Since $$x$$ is real discriminant will be greater or equal to zero.

$$4(y + 1)^2 - 16(y - 1)^2 \ge 0$$

$$y^2 + 2y + 1 - 4y^2 + 8y - 4 \ge 0$$

$$-3y^2 + 10y - 3 \ge 0$$

Roots of corresponding equation are $$\frac{1}{3}, 3$$. Since coefficient of $$y^2$$ is negative, for above to be true $$y$$ must lie between $$\frac{1}{3}$$ and $$3$$.

29. Let $$y = \frac{2x^2 - 3x + 2}{2x^2 + 3x + 2}$$

$$2(y - 1)x^2 + 3(y + 1)x + 2(y - 1) = 0$$

Since $$x$$ is real discriminant will be greater or equal to zero.

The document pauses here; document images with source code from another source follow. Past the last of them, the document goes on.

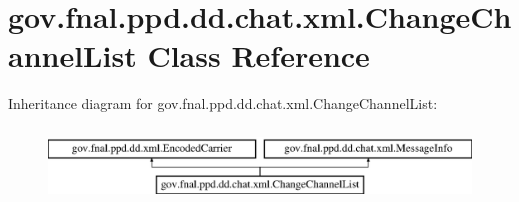 \hypertarget{classgov_1_1fnal_1_1ppd_1_1dd_1_1chat_1_1xml_1_1ChangeChannelList}{\section{gov.\-fnal.\-ppd.\-dd.\-chat.\-xml.\-Change\-Channel\-List Class Reference}
\label{classgov_1_1fnal_1_1ppd_1_1dd_1_1chat_1_1xml_1_1ChangeChannelList}
}
Inheritance diagram for gov.\-fnal.\-ppd.\-dd.\-chat.\-xml.\-Change\-Channel\-List\-:\begin{figure}[H]
\begin{center}
\leavevmode
\includegraphics[height=2.000000cm]{classgov_1_1fnal_1_1ppd_1_1dd_1_1chat_1_1xml_1_1ChangeChannelList}
\end{center}
\end{figure}
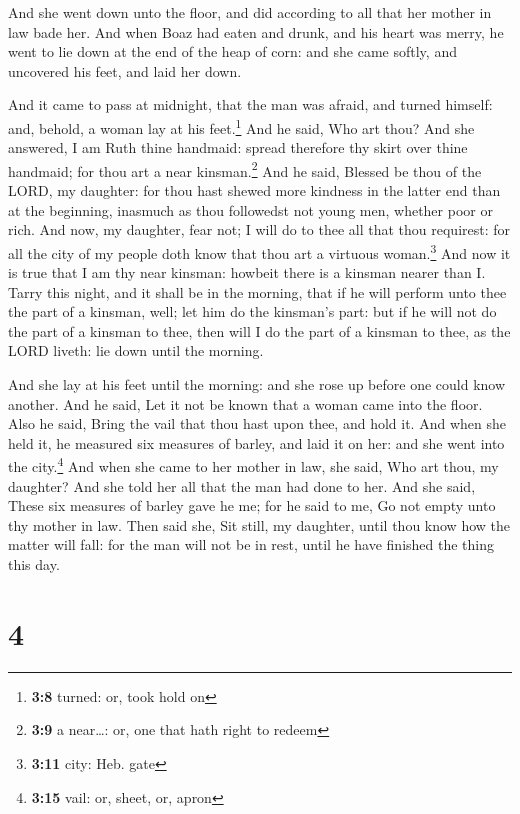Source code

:  And she went down unto the floor, and did according to
all that her mother in law bade her.  And when Boaz had
eaten and drunk, and his heart was merry, he went to lie down at the end
of the heap of corn: and she came softly, and uncovered his feet, and
laid her down.

 And it came to pass at midnight, that the man was afraid,
and turned himself: and, behold, a woman lay at his feet.\footnote{\textbf{3:8}
  turned: or, took hold on}  And he said, Who art thou?
And she answered, I am Ruth thine handmaid: spread therefore thy skirt
over thine handmaid; for thou art a near kinsman.\footnote{\textbf{3:9}
  a near\ldots: or, one that hath right to redeem}  And
he said, Blessed be thou of the LORD, my daughter: for thou hast shewed
more kindness in the latter end than at the beginning, inasmuch as thou
followedst not young men, whether poor or rich.  And now,
my daughter, fear not; I will do to thee all that thou requirest: for
all the city of my people doth know that thou art a virtuous
woman.\footnote{\textbf{3:11} city: Heb. gate}  And now
it is true that I am thy near kinsman: howbeit there is a kinsman nearer
than I.  Tarry this night, and it shall be in the
morning, that if he will perform unto thee the part of a kinsman, well;
let him do the kinsman's part: but if he will not do the part of a
kinsman to thee, then will I do the part of a kinsman to thee, as the
LORD liveth: lie down until the morning.

 And she lay at his feet until the morning: and she rose
up before one could know another. And he said, Let it not be known that
a woman came into the floor.  Also he said, Bring the
vail that thou hast upon thee, and hold it. And when she held it, he
measured six measures of barley, and laid it on her: and she went into
the city.\footnote{\textbf{3:15} vail: or, sheet, or, apron}
 And when she came to her mother in law, she said, Who
art thou, my daughter? And she told her all that the man had done to
her.  And she said, These six measures of barley gave he
me; for he said to me, Go not empty unto thy mother in law.
 Then said she, Sit still, my daughter, until thou know
how the matter will fall: for the man will not be in rest, until he have
finished the thing this day.

\hypertarget{section-3}{%
\section{4}\label{section-3}}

$$9(y + 1)^2 - 16(y - 1)^2 \ge 0$$

$$9y^2 + 18y + 9 - 16y^2 + 32y - 16 \ge 0$$

$$-7y^2 + 50y - 7 \ge 0$$

Roots of the corresponding equation are $$\frac{1}{7}, 7$$. Since coefficients of $$y^2$$ is negative, for the above to be true $$y$$ must lie between $$\frac{1}{7}$$ and $$7$$.